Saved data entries
══════════════════════════════

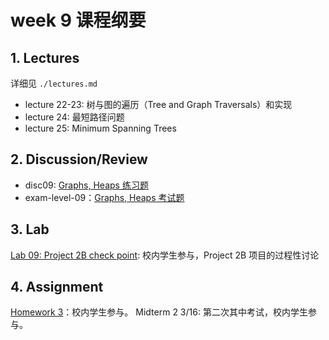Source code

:# week 9 课程纲要

## 1. Lectures

详细见 `./lectures.md`

- lecture 22-23: 树与图的遍历（Tree and Graph Traversals）和实现
- lecture 24: 最短路径问题
- lecture 25: Minimum Spanning Trees

## 2. Discussion/Review 

- disc09: [Graphs, Heaps 练习题](https://drive.google.com/file/d/1xQuz9DGTkarjvl8MCxpbXiBBRFOIBj1_/view?usp=sharing)
- exam-level-09：[Graphs, Heaps 考试题](https://drive.google.com/file/d/1O3ks_kojbcnm-K2GkTGfniABxM0xiEwn/view?usp=share_link)

## 3. Lab

[Lab 09: Project 2B check point](https://sp23.datastructur.es/materials/lab/lab09/): 校内学生参与，Project 2B 项目的过程性讨论

## 4. Assignment

[Homework 3](https://www.gradescope.com/courses/484660/assignments/2713206)：校内学生参与。
Midterm 2 3/16: 第二次其中考试，校内学生参与。
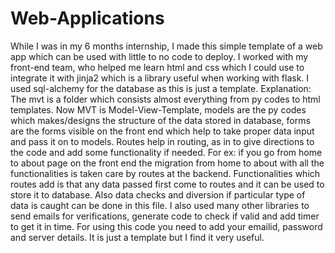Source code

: # Web-Applications
While I was in my 6 months internship, I made this simple template of a web app which can be used with little to no code to deploy.
I worked with my front-end team, who helped me learn html and css which I could use to integrate it with jinja2 which is a library useful when working with flask. I used sql-alchemy for the database as this is just a template.
Explanation:
The mvt is a folder which consists almost everything from py codes to html templates. Now MVT is Model-View-Template, models are the py codes which makes/designs the structure of the data stored in database, forms are the forms visible on the front end which help to take proper data input and pass it on to models. Routes help in routing, as in to give directions to the code and add some functionality if needed. For ex: if you go from home to about page on the front end the migration from home to about with all the functionalities is taken care by routes at the backend. Functionalities which routes add is that any data passed first come to routes and it can be used to store it to database. Also data checks and diversion if particular type of data is caught can be done in this file.
I also used many other libraries to send emails for verifications, generate code to check if valid and add timer to get it in time.
For using this code you need to add your emailid, password and server details.
It is just a template but I find it very useful.
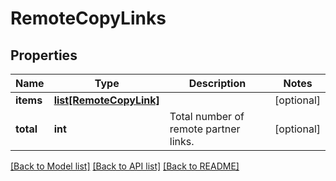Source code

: # RemoteCopyLinks

## Properties
Name | Type | Description | Notes
------------ | ------------- | ------------- | -------------
**items** | [**list[RemoteCopyLink]**](RemoteCopyLink.md) |  | [optional] 
**total** | **int** | Total number of remote partner links. | [optional] 

[[Back to Model list]](../README.md#documentation-for-models) [[Back to API list]](../README.md#documentation-for-api-endpoints) [[Back to README]](../README.md)


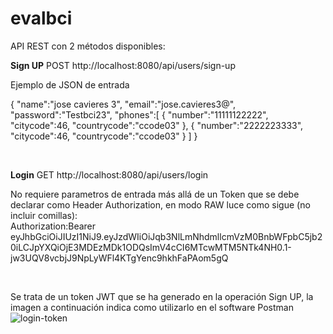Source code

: # evalbci


API REST con 2 métodos disponibles:

<b>Sign UP</b>
POST http://localhost:8080/api/users/sign-up

Ejemplo de JSON de entrada

{
   "name":"jose cavieres 3",
   "email":"jose.cavieres3@",
   "password":"Testbci23",
   "phones":[
      {
         "number":"11111122222",
         "citycode":46,
         "countrycode":"ccode03"
      },
	  {
         "number":"2222223333",
         "citycode":46,
         "countrycode":"ccode03"
      }
   ]
}

<br/>

<b>Login</b>
GET http://localhost:8080/api/users/login

No requiere parametros de entrada más allá de un Token que se debe declarar como Header Authorization, en modo RAW luce como sigue (no incluir comillas): 
<br/>
Authorization:Bearer eyJhbGciOiJIUzI1NiJ9.eyJzdWIiOiJqb3NlLmNhdmllcmVzM0BnbWFpbC5jb20iLCJpYXQiOjE3MDEzMDk1ODQsImV4cCI6MTcwMTM5NTk4NH0.1-jw3UQV8vcbjJ9NpLyWFl4KTgYenc9hkhFaPAom5gQ

<br/>

Se trata de un token JWT que se ha generado en la operación Sign UP, la imagen a continuación indica como utilizarlo en el software Postman
![login-token](https://github.com/jlcavieres/evalbci/assets/28793178/fdae17d9-816e-4929-8758-17366de15f94)







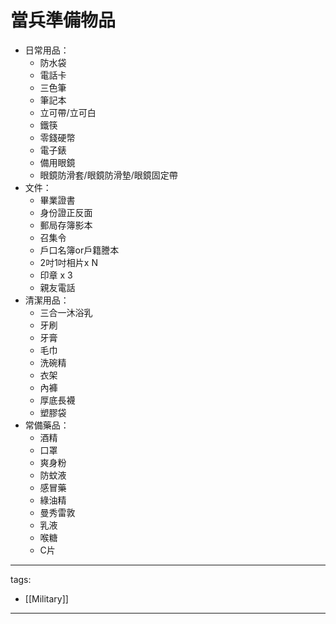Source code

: # 當兵準備物品

* 日常用品：
  * 防水袋
  * 電話卡
  * 三色筆
  * 筆記本
  * 立可帶/立可白
  * 鐵筷
  * 零錢硬幣
  * 電子錶
  * 備用眼鏡
  * 眼鏡防滑套/眼鏡防滑墊/眼鏡固定帶
* 文件：
  * 畢業證書
  * 身份證正反面
  * 郵局存簿影本
  * 召集令
  * 戶口名簿or戶籍謄本
  * 2吋1吋相片x N
  * 印章 x 3
  * 親友電話
* 清潔用品：
  * 三合一沐浴乳
  * 牙刷
  * 牙膏
  * 毛巾
  * 洗碗精
  * 衣架
  * 內褲
  * 厚底長襪
  * 塑膠袋
* 常備藥品：
  * 酒精
  * 口罩
  * 爽身粉
  * 防蚊液
  * 感冒藥
  * 綠油精
  * 曼秀雷敦
  * 乳液
  * 喉糖
  * C片


---
tags:
  - [[Military]]


---
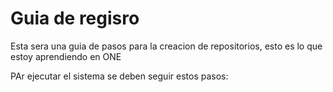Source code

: <h1>Guia de regisro</h1>
<p>Esta sera una guia de pasos para la creacion de repositorios, esto es lo que estoy aprendiendo en ONE</p>
PAr ejecutar el sistema se deben seguir estos pasos: 
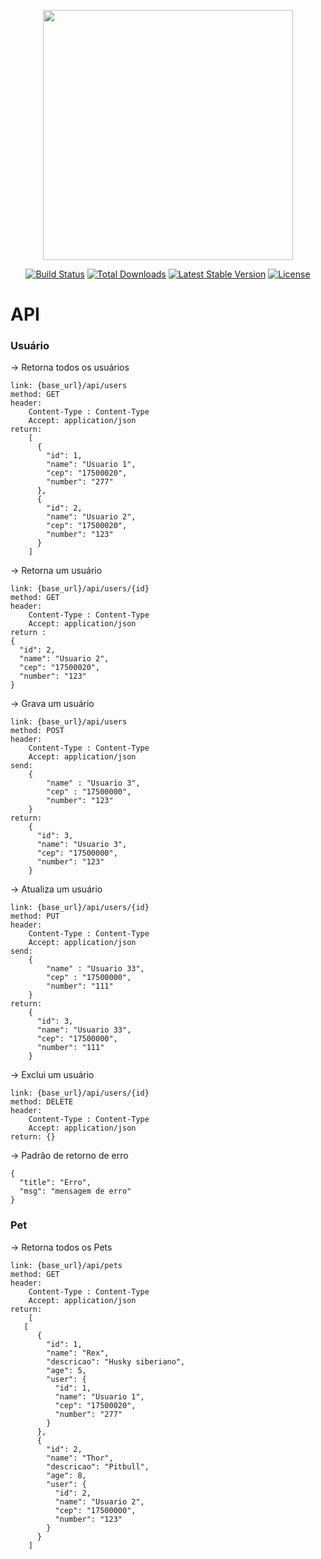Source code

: <p align="center"><img src="https://res.cloudinary.com/dtfbvvkyp/image/upload/v1566331377/laravel-logolockup-cmyk-red.svg" width="400"></p>

<p align="center">
<a href="https://travis-ci.org/laravel/framework"><img src="https://travis-ci.org/laravel/framework.svg" alt="Build Status"></a>
<a href="https://packagist.org/packages/laravel/framework"><img src="https://poser.pugx.org/laravel/framework/d/total.svg" alt="Total Downloads"></a>
<a href="https://packagist.org/packages/laravel/framework"><img src="https://poser.pugx.org/laravel/framework/v/stable.svg" alt="Latest Stable Version"></a>
<a href="https://packagist.org/packages/laravel/framework"><img src="https://poser.pugx.org/laravel/framework/license.svg" alt="License"></a>
</p>


# API
### Usuário
-> Retorna todos os usuários

    link: {base_url}/api/users
    method: GET
    header: 
        Content-Type : Content-Type
        Accept: application/json
    return: 
        [
          {
            "id": 1,
            "name": "Usuario 1",
            "cep": "17500020",
            "number": "277"
          },
          {
            "id": 2,
            "name": "Usuario 2",
            "cep": "17500020",
            "number": "123"
          }
        ]
        
-> Retorna um usuário

    link: {base_url}/api/users/{id}
    method: GET
    header: 
        Content-Type : Content-Type
        Accept: application/json
    return :
    {
      "id": 2,
      "name": "Usuario 2",
      "cep": "17500020",
      "number": "123"
    }
    
-> Grava um usuário

    link: {base_url}/api/users
    method: POST
    header: 
        Content-Type : Content-Type
        Accept: application/json
    send: 
        {
            "name" : "Usuario 3",
            "cep" : "17500000",
            "number": "123"
        }
    return:
        {
          "id": 3,
          "name": "Usuario 3",
          "cep": "17500000",
          "number": "123"
        }
        
-> Atualiza um usuário

    link: {base_url}/api/users/{id}
    method: PUT
    header: 
        Content-Type : Content-Type
        Accept: application/json
    send: 
        {
            "name" : "Usuario 33",
            "cep" : "17500000",
            "number": "111"
        }
    return:
        {
          "id": 3,
          "name": "Usuario 33",
          "cep": "17500000",
          "number": "111"
        }
        
-> Exclui um usuário

    link: {base_url}/api/users/{id}
    method: DELETE
    header: 
        Content-Type : Content-Type
        Accept: application/json
    return: {}
    
 -> Padrão de retorno de erro
    
    {
      "title": "Erro",
      "msg": "mensagem de erro"
    }

### Pet
-> Retorna todos os Pets

    link: {base_url}/api/pets
    method: GET
    header: 
        Content-Type : Content-Type
        Accept: application/json
    return: 
        [
       [
          {
            "id": 1,
            "name": "Rex",
            "descricao": "Husky siberiano",
            "age": 5,
            "user": {
              "id": 1,
              "name": "Usuario 1",
              "cep": "17500020",
              "number": "277"
            }
          },
          {
            "id": 2,
            "name": "Thor",
            "descricao": "Pitbull",
            "age": 8,
            "user": {
              "id": 2,
              "name": "Usuario 2",
              "cep": "17500000",
              "number": "123"
            }
          }
        ]



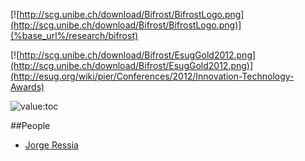 [![http://scg.unibe.ch/download/Bifrost/BifrostLogo.png](http://scg.unibe.ch/download/Bifrost/BifrostLogo.png)](%base_url%/research/bifrost)<div class="clear"></div>

[![http://scg.unibe.ch/download/Bifrost/EsugGold2012.png](http://scg.unibe.ch/download/Bifrost/EsugGold2012.png)](http://esug.org/wiki/pier/Conferences/2012/Innovation-Technology-Awards)<div class="clear"></div>

<style type="text/css">.toc-number { display: none; }</style>
![value:toc](value:toc)

##People

-  [Jorge Ressia](http://www.jorgeressia.com)
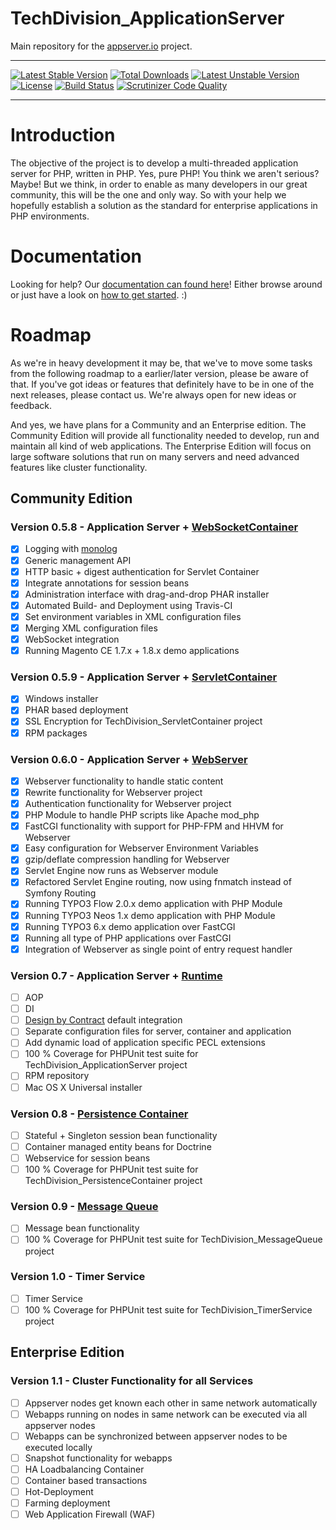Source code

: # TechDivision_ApplicationServer
Main repository for the [appserver.io](<http://www.appserver.io/>) project.
____________________________________________

[![Latest Stable Version](https://poser.pugx.org/techdivision/appserver/v/stable.png)](https://packagist.org/packages/techdivision/appserver) [![Total Downloads](https://poser.pugx.org/techdivision/appserver/downloads.png)](https://packagist.org/packages/techdivision/appserver) [![Latest Unstable Version](https://poser.pugx.org/techdivision/appserver/v/unstable.png)](https://packagist.org/packages/techdivision/appserver) [![License](https://poser.pugx.org/techdivision/appserver/license.png)](https://packagist.org/packages/techdivision/appserver) [![Build Status](https://travis-ci.org/techdivision/TechDivision_ApplicationServer.png)](https://travis-ci.org/techdivision/TechDivision_ApplicationServer)
[![Scrutinizer Code Quality](https://scrutinizer-ci.com/g/techdivision/TechDivision_ApplicationServer/badges/quality-score.png?b=master)](https://scrutinizer-ci.com/g/techdivision/TechDivision_ApplicationServer/?branch=master)
____________________________________________
# Introduction
The objective of the project is to develop a multi-threaded application server for PHP, written in PHP. Yes, pure PHP! You think we aren't serious? Maybe! But we think, in order to enable as many developers in our great community, this will be the one and only way. So with your help we hopefully establish a solution as the standard for enterprise applications in PHP environments.


# Documentation

Looking for help?
Our [documentation can found here](<https://github.com/techdivision/TechDivision_AppserverDocumentation>)!
Either browse around or just have a look on [how to get started](<https://github.com/techdivision/TechDivision_AppserverDocumentation/tree/master/docs/getting-started>). :)


# Roadmap
As we're in heavy development it may be, that we've to move some tasks from the following roadmap to a earlier/later version, please be aware of that. If you've got ideas or features that definitely have to be in one of the next releases, please contact us. We're always open for new ideas or feedback.

And yes, we have plans for a Community and an Enterprise edition. The Community Edition will provide all functionality needed to develop, run and maintain all kind of web applications. The Enterprise Edition will focus on large software solutions that run on many servers and need advanced features like cluster functionality.

## Community Edition

### Version 0.5.8 - Application Server + [WebSocketContainer](https://github.com/techdivision/TechDivision_WebSocketContainer)
- [x] Logging with [monolog](https://github.com/Seldaek/monolog>)
- [x] Generic management API
- [x] HTTP basic + digest authentication for Servlet Container
- [x] Integrate annotations for session beans
- [x] Administration interface with drag-and-drop PHAR installer
- [x] Automated Build- and Deployment using Travis-CI
- [x] Set environment variables in XML configuration files
- [x] Merging XML configuration files
- [x] WebSocket integration
- [x] Running Magento CE 1.7.x + 1.8.x demo applications

### Version 0.5.9 - Application Server + [ServletContainer](https://github.com/techdivision/TechDivision_ServletContainer)
- [x] Windows installer
- [x] PHAR based deployment
- [x] SSL Encryption for TechDivision_ServletContainer project
- [x] RPM packages

### Version 0.6.0 - Application Server + [WebServer](https://github.com/techdivision/TechDivision_WebServer)
- [x] Webserver functionality to handle static content
- [x] Rewrite functionality for Webserver project
- [x] Authentication functionality for Webserver project
- [x] PHP Module to handle PHP scripts like Apache mod_php
- [x] FastCGI functionality with support for PHP-FPM and HHVM for Webserver
- [x] Easy configuration for Webserver Environment Variables
- [x] gzip/deflate compression handling for Webserver
- [x] Servlet Engine now runs as Webserver module
- [x] Refactored Servlet Engine routing, now using fnmatch instead of Symfony Routing
- [x] Running TYPO3 Flow 2.0.x demo application with PHP Module
- [x] Running TYPO3 Neos 1.x demo application with PHP Module
- [x] Running TYPO3 6.x demo application over FastCGI
- [x] Running all type of PHP applications over FastCGI
- [x] Integration of Webserver as single point of entry request handler

### Version 0.7 - Application Server + [Runtime](https://github.com/techdivision/TechDivision_Runtime)
- [ ] AOP
- [ ] DI
- [ ] [Design by Contract](https://github.com/wick-ed/php-by-contract) default integration
- [ ] Separate configuration files for server, container and application
- [ ] Add dynamic load of application specific PECL extensions
- [ ] 100 % Coverage for PHPUnit test suite for TechDivision_ApplicationServer project
- [ ] RPM repository
- [ ] Mac OS X Universal installer

### Version 0.8 - [Persistence Container](https://github.com/techdivision/TechDivision_PersistenceContainer)
- [ ] Stateful + Singleton session bean functionality
- [ ] Container managed entity beans for Doctrine
- [ ] Webservice for session beans
- [ ] 100 % Coverage for PHPUnit test suite for TechDivision_PersistenceContainer project

### Version 0.9 - [Message Queue](https://github.com/techdivision/TechDivision_MessageQueue)
- [ ] Message bean functionality
- [ ] 100 % Coverage for PHPUnit test suite for TechDivision_MessageQueue project

### Version 1.0 - Timer Service
- [ ] Timer Service
- [ ] 100 % Coverage for PHPUnit test suite for TechDivision_TimerService project

## Enterprise Edition
### Version 1.1 - Cluster Functionality for all Services
- [ ] Appserver nodes get known each other in same network automatically
- [ ] Webapps running on nodes in same network can be executed via all appserver nodes
- [ ] Webapps can be synchronized between appserver nodes to be executed locally
- [ ] Snapshot functionality for webapps
- [ ] HA Loadbalancing Container
- [ ] Container based transactions
- [ ] Hot-Deployment
- [ ] Farming deployment
- [ ] Web Application Firewall (WAF)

══════════════════════════════

Problem statement:
Check each line in the entries above for the string "google", then give the number of matching lines alone.

Exercise response:
2